WORK INSTRUCTION:
Give the number of lines below that contain the word "pages", and nothing else.

== Segment start ==

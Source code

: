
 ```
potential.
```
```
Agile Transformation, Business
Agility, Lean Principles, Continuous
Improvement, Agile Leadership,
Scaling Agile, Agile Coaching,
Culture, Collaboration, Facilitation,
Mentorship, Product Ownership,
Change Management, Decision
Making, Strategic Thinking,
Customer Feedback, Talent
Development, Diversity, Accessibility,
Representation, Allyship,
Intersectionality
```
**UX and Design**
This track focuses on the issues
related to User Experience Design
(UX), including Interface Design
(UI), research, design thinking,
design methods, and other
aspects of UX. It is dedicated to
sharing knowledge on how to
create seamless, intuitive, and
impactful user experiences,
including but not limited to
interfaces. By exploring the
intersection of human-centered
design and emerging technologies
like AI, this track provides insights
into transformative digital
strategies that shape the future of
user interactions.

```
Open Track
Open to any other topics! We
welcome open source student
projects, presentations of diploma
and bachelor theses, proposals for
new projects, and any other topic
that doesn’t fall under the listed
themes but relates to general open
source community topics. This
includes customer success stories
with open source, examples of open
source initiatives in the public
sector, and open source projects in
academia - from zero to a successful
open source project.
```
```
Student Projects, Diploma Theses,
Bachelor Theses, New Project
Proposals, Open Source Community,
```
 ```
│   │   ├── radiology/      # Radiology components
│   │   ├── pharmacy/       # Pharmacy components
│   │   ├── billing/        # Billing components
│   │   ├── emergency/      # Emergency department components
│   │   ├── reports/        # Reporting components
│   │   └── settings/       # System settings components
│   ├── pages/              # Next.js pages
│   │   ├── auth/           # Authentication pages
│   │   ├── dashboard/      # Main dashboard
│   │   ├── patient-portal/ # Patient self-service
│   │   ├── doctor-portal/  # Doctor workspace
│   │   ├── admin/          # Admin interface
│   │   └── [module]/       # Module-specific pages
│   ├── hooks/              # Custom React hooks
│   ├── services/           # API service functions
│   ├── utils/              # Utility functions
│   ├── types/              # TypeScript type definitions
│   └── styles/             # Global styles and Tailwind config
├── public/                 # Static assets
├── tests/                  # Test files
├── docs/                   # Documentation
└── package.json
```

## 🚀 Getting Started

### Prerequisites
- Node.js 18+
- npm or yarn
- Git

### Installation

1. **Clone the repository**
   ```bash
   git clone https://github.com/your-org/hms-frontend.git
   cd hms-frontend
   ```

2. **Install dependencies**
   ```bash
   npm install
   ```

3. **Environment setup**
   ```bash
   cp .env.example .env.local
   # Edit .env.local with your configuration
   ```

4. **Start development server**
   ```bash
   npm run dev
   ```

== Segment end ==

RESPONSE:
3